▸ Exercise instructions: Determine the number of lines in the data below that contain the string "current", and respond with that number alone.

===============

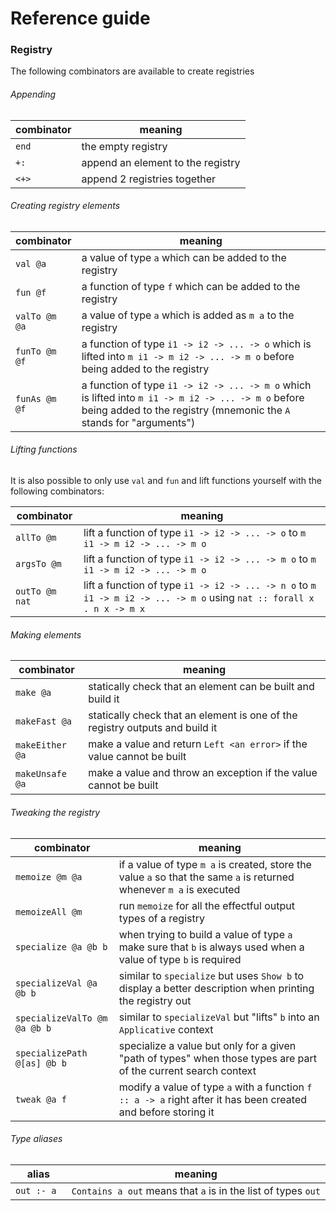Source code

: # Reference guide

### Registry

The following combinators are available to create registries

###### Appending

 combinator             | meaning
 ---------------------- | -------
   `end`                | the empty registry
   `+:`                 | append an element to the registry
   `<+>`                | append 2 registries together

###### Creating registry elements

 combinator             | meaning
 ---------------------- | -------
   `val @a`             | a value of type `a` which can be added to the registry
   `fun @f`             | a function of type `f` which can be added to the registry
   `valTo @m @a`        | a value of type `a` which is added as `m a` to the registry
   `funTo @m @f`        | a function of type `i1 -> i2 -> ... -> o` which is lifted into `m i1 -> m i2 -> ... -> m o` before being added to the registry
   `funAs @m @f`        | a function of type `i1 -> i2 -> ... -> m o` which is lifted into `m i1 -> m i2 -> ... -> m o` before being added to the registry (mnemonic the `A` stands for "arguments")


###### Lifting functions

It is also possible to only use `val` and `fun` and lift functions yourself with the following combinators:

 combinator             | meaning
 ---------------------- | -------
   `allTo @m`           | lift a function of type `i1 -> i2 -> ... -> o` to `m i1 -> m i2 -> ... -> m o`
   `argsTo @m`          | lift a function of type `i1 -> i2 -> ... -> m o` to `m i1 -> m i2 -> ... -> m o`
   `outTo @m nat`       | lift a function of type `i1 -> i2 -> ... -> n o` to `m i1 -> m i2 -> ... -> m o` using `nat :: forall x . n x -> m x`

###### Making elements

 combinator             | meaning
 ---------------------- | -------
   `make @a`            | statically check that an element can be built and build it
   `makeFast @a`        | statically check that an element is one of the registry outputs and build it
   `makeEither @a`      | make a value and return `Left <an error>` if the value cannot be built
   `makeUnsafe @a`      | make a value and throw an exception if the value cannot be built

###### Tweaking the registry

 combinator                    | meaning
 ----------------------        | -------
  `memoize @m @a`              | if a value of type `m a` is created, store the value `a` so that the same `a` is returned whenever `m a` is executed
  `memoizeAll @m`              | run `memoize` for all the effectful output types of a registry
  `specialize @a @b b`         | when trying to build a value of type `a` make sure that `b` is always used when a value of type `b` is required
  `specializeVal @a @b b`      | similar to `specialize` but uses `Show b` to display a better description when printing the registry out
  `specializeValTo @m @a @b b` | similar to `specializeVal` but "lifts" `b` into an `Applicative` context
  `specializePath @[as] @b b`  | specialize a value but only for a given "path of types" when those types are part of the current search context
  `tweak @a f`                 | modify a value of type `a` with a function `f :: a -> a` right after it has been created and before storing it

###### Type aliases

 alias             | meaning
 ----------------- | -------
   `out :- a `     | `Contains a out` means that `a` is in the list of types `out`
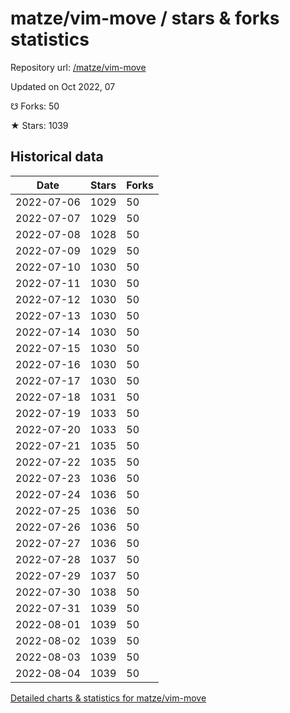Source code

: # matze/vim-move / stars & forks statistics

Repository url: [/matze/vim-move](https://github.com/matze/vim-move)

Updated on Oct 2022, 07

☋ Forks: 50

★ Stars: 1039

## Historical data
| Date | Stars | Forks |
|------|-------|-------|
| 2022-07-06 | 1029 | 50 | 
| 2022-07-07 | 1029 | 50 | 
| 2022-07-08 | 1028 | 50 | 
| 2022-07-09 | 1029 | 50 | 
| 2022-07-10 | 1030 | 50 | 
| 2022-07-11 | 1030 | 50 | 
| 2022-07-12 | 1030 | 50 | 
| 2022-07-13 | 1030 | 50 | 
| 2022-07-14 | 1030 | 50 | 
| 2022-07-15 | 1030 | 50 | 
| 2022-07-16 | 1030 | 50 | 
| 2022-07-17 | 1030 | 50 | 
| 2022-07-18 | 1031 | 50 | 
| 2022-07-19 | 1033 | 50 | 
| 2022-07-20 | 1033 | 50 | 
| 2022-07-21 | 1035 | 50 | 
| 2022-07-22 | 1035 | 50 | 
| 2022-07-23 | 1036 | 50 | 
| 2022-07-24 | 1036 | 50 | 
| 2022-07-25 | 1036 | 50 | 
| 2022-07-26 | 1036 | 50 | 
| 2022-07-27 | 1036 | 50 | 
| 2022-07-28 | 1037 | 50 | 
| 2022-07-29 | 1037 | 50 | 
| 2022-07-30 | 1038 | 50 | 
| 2022-07-31 | 1039 | 50 | 
| 2022-08-01 | 1039 | 50 | 
| 2022-08-02 | 1039 | 50 | 
| 2022-08-03 | 1039 | 50 | 
| 2022-08-04 | 1039 | 50 | 


[Detailed charts & statistics for matze/vim-move](https://reviewgithub.com/rep/matze/vim-move)
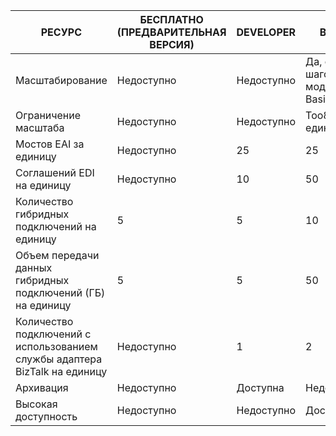 | РЕСУРС | БЕСПЛАТНО (ПРЕДВАРИТЕЛЬНАЯ ВЕРСИЯ) | DEVELOPER | BASIC | СТАНДАРТ | PREMIUM |
| --- | --- | --- | --- | --- | --- |
| Масштабирование |Недоступно |Недоступно |Да, с шагом в 1 модуль Basic |Да, с шагом в 1 модуль Standard |Да, с шагом в 1 модуль Premium |
| Ограничение масштаба |Недоступно |Недоступно |Too8 единицы |Too8 единицы |Too8 единицы |
| Мостов EAI за единицу |Недоступно |25 |25 |125 |500 |
| Соглашений EDI на единицу |Недоступно |10 |50 |250 |1000 |
| Количество гибридных подключений на единицу |5 |5 |10 |50 |100 |
| Объем передачи данных гибридных подключений (ГБ) на единицу |5 |5 |50 |250 |500 |
| Количество подключений с использованием службы адаптера BizTalk на единицу |Недоступно |1 |2 |5 |25 |
| Архивация |Недоступно |Доступна |Недоступно |Недоступно |Доступна |
| Высокая доступность |Недоступно |Недоступно |Доступна |Доступна |Доступна |

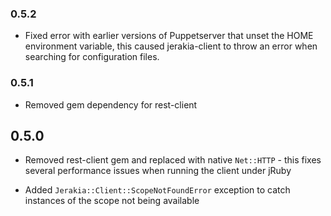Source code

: 
### 0.5.2

* Fixed error with earlier versions of Puppetserver that unset the HOME environment variable, this caused jerakia-client to throw an error when searching for configuration files.

### 0.5.1

* Removed gem dependency for rest-client

## 0.5.0

* Removed rest-client gem and replaced with native `Net::HTTP` - this fixes several performance issues when running the client under jRuby

* Added `Jerakia::Client::ScopeNotFoundError` exception to catch instances of the scope not being available
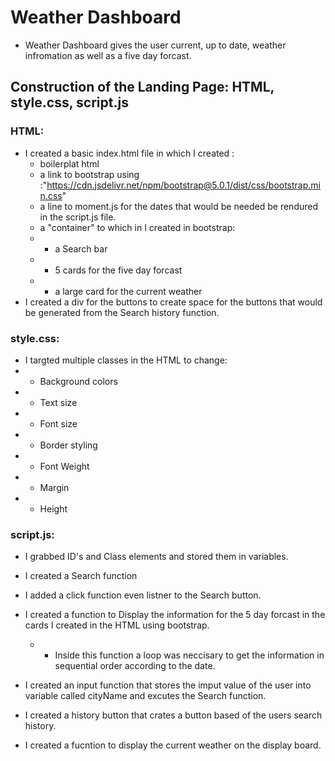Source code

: # Weather Dashboard
* Weather Dashboard gives the user  current, up to date, weather infromation as well as a five day forcast.

## Construction of the Landing Page: HTML, style.css, script.js
        
### HTML:
* I created a basic index.html file in which I created :
    * boilerplat html
    * a link to bootstrap using :"https://cdn.jsdelivr.net/npm/bootstrap@5.0.1/dist/css/bootstrap.min.css" 
    * a line to moment.js for the dates that would be needed be rendured in the script.js file. 
    * a "container" to which in I created in bootstrap:
    * *  a Search bar 
    * *  5 cards for the five day forcast
    * *  a large card for the current weather
* I created a div for the buttons to create space for the buttons that would be generated from the Search history function.

### style.css: 
* I targted multiple classes in the HTML to change:
 * * Background colors
 * * Text size
 * * Font size
 * * Border styling
 * * Font Weight
 * * Margin
 * * Height

 ### script.js:
 * I grabbed  ID's and Class elements and stored them in variables.
 * I created a Search function 
 * I  added a click function even listner to the Search button.
 * I created a function to Display the information  for the 5 day forcast in the cards I created in the HTML using bootstrap.
     * * Inside this function a loop was neccisary to get the information in sequential order according to the date. 

 * I created an input function that stores the imput value of the user into variable called cityName and excutes the Search function.    
 * I created a history button that crates a button based of the users search history. 
 * I created a fucntion to display the current weather on the display board. 


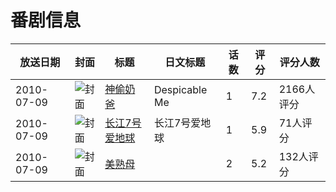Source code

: # 番剧信息

|放送日期|封面|标题|日文标题|话数|评分|评分人数|
|---|---|---|---|---|---|---|
|2010-07-09|![封面](https://lain.bgm.tv/pic/cover/c/a5/e9/11909_FlY7g.jpg)|[神偷奶爸](https://bangumi.tv/subject/11909)|Despicable Me|1|7.2|2166人评分|
|2010-07-09|![封面](https://lain.bgm.tv/pic/cover/c/4e/d1/65856_QKRit.jpg)|[长江7号爱地球](https://bangumi.tv/subject/65856)|长江7号爱地球|1|5.9|71人评分|
|2010-07-09|![封面](https://bangumi.tv/img/no_icon_subject.png)|[美熟母](https://bangumi.tv/subject/77052)||2|5.2|132人评分|
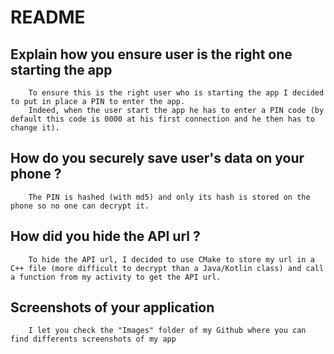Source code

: # README

## Explain how you ensure user is the right one starting the app

		To ensure this is the right user who is starting the app I decided to put in place a PIN to enter the app. 
		Indeed, when the user start the app he has to enter a PIN code (by default this code is 0000 at his first connection and he then has to change it).
		
## How do you securely save user's data on your phone ?

		The PIN is hashed (with md5) and only its hash is stored on the phone so no one can decrypt it.
		
## How did you hide the API url ?

		To hide the API url, I decided to use CMake to store my url in a C++ file (more difficult to decrypt than a Java/Kotlin class) and call a function from my activity to get the API url.
		
## Screenshots of your application

		I let you check the "Images" folder of my Github where you can find differents screenshots of my app
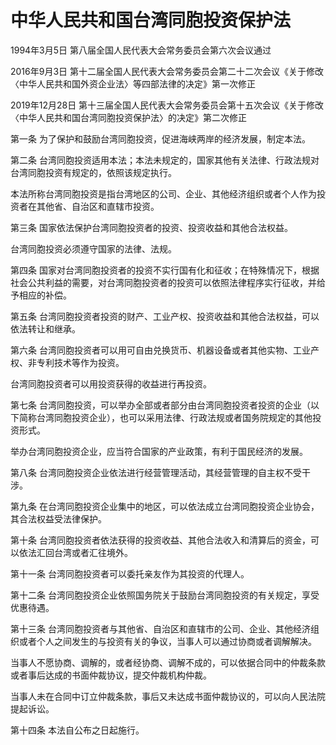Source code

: # 中华人民共和国台湾同胞投资保护法

1994年3月5日 第八届全国人民代表大会常务委员会第六次会议通过

2016年9月3日 第十二届全国人民代表大会常务委员会第二十二次会议《关于修改〈中华人民共和国外资企业法〉等四部法律的决定》第一次修正

2019年12月28日 第十三届全国人民代表大会常务委员会第十五次会议《关于修改〈中华人民共和国台湾同胞投资保护法〉的决定》第二次修正

<!-- INFO END -->

第一条 为了保护和鼓励台湾同胞投资，促进海峡两岸的经济发展，制定本法。

第二条 台湾同胞投资适用本法；本法未规定的，国家其他有关法律、行政法规对台湾同胞投资有规定的，依照该规定执行。

本法所称台湾同胞投资是指台湾地区的公司、企业、其他经济组织或者个人作为投资者在其他省、自治区和直辖市投资。

第三条 国家依法保护台湾同胞投资者的投资、投资收益和其他合法权益。

台湾同胞投资必须遵守国家的法律、法规。

第四条 国家对台湾同胞投资者的投资不实行国有化和征收；在特殊情况下，根据社会公共利益的需要，对台湾同胞投资者的投资可以依照法律程序实行征收，并给予相应的补偿。

第五条 台湾同胞投资者投资的财产、工业产权、投资收益和其他合法权益，可以依法转让和继承。

第六条 台湾同胞投资者可以用可自由兑换货币、机器设备或者其他实物、工业产权、非专利技术等作为投资。

台湾同胞投资者可以用投资获得的收益进行再投资。

第七条 台湾同胞投资，可以举办全部或者部分由台湾同胞投资者投资的企业（以下简称台湾同胞投资企业），也可以采用法律、行政法规或者国务院规定的其他投资形式。

举办台湾同胞投资企业，应当符合国家的产业政策，有利于国民经济的发展。

第八条 台湾同胞投资企业依法进行经营管理活动，其经营管理的自主权不受干涉。

第九条 在台湾同胞投资企业集中的地区，可以依法成立台湾同胞投资企业协会，其合法权益受法律保护。

第十条 台湾同胞投资者依法获得的投资收益、其他合法收入和清算后的资金，可以依法汇回台湾或者汇往境外。

第十一条 台湾同胞投资者可以委托亲友作为其投资的代理人。

第十二条 台湾同胞投资企业依照国务院关于鼓励台湾同胞投资的有关规定，享受优惠待遇。

第十三条 台湾同胞投资者与其他省、自治区和直辖市的公司、企业、其他经济组织或者个人之间发生的与投资有关的争议，当事人可以通过协商或者调解解决。

当事人不愿协商、调解的，或者经协商、调解不成的，可以依据合同中的仲裁条款或者事后达成的书面仲裁协议，提交仲裁机构仲裁。

当事人未在合同中订立仲裁条款，事后又未达成书面仲裁协议的，可以向人民法院提起诉讼。

第十四条 本法自公布之日起施行。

===============

▸ Response area: 4